--- Data excerpts ---

------------------------------

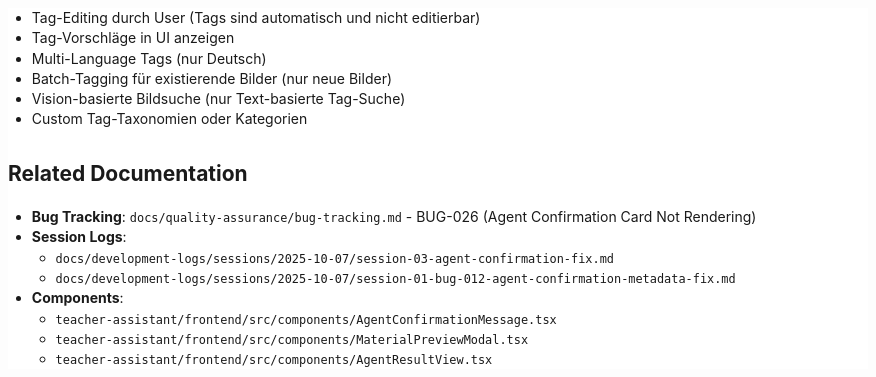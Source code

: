 - Tag-Editing durch User (Tags sind automatisch und nicht editierbar)
- Tag-Vorschläge in UI anzeigen
- Multi-Language Tags (nur Deutsch)
- Batch-Tagging für existierende Bilder (nur neue Bilder)
- Vision-basierte Bildsuche (nur Text-basierte Tag-Suche)
- Custom Tag-Taxonomien oder Kategorien

## Related Documentation

- **Bug Tracking**: `docs/quality-assurance/bug-tracking.md` - BUG-026 (Agent Confirmation Card Not Rendering)
- **Session Logs**:
  - `docs/development-logs/sessions/2025-10-07/session-03-agent-confirmation-fix.md`
  - `docs/development-logs/sessions/2025-10-07/session-01-bug-012-agent-confirmation-metadata-fix.md`
- **Components**:
  - `teacher-assistant/frontend/src/components/AgentConfirmationMessage.tsx`
  - `teacher-assistant/frontend/src/components/MaterialPreviewModal.tsx`
  - `teacher-assistant/frontend/src/components/AgentResultView.tsx`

------------------------------

--- Work request ---
Go from the first line of the listing to the line holding "- Custom Tag-Taxonomien oder Kategorien" and, please, transcribe those lines exactly, both included, with no pictures.

--- Reply to the exercise ---
Source code

: - Tag-Editing durch User (Tags sind automatisch und nicht editierbar)
- Tag-Vorschläge in UI anzeigen
- Multi-Language Tags (nur Deutsch)
- Batch-Tagging für existierende Bilder (nur neue Bilder)
- Vision-basierte Bildsuche (nur Text-basierte Tag-Suche)
- Custom Tag-Taxonomien oder Kategorien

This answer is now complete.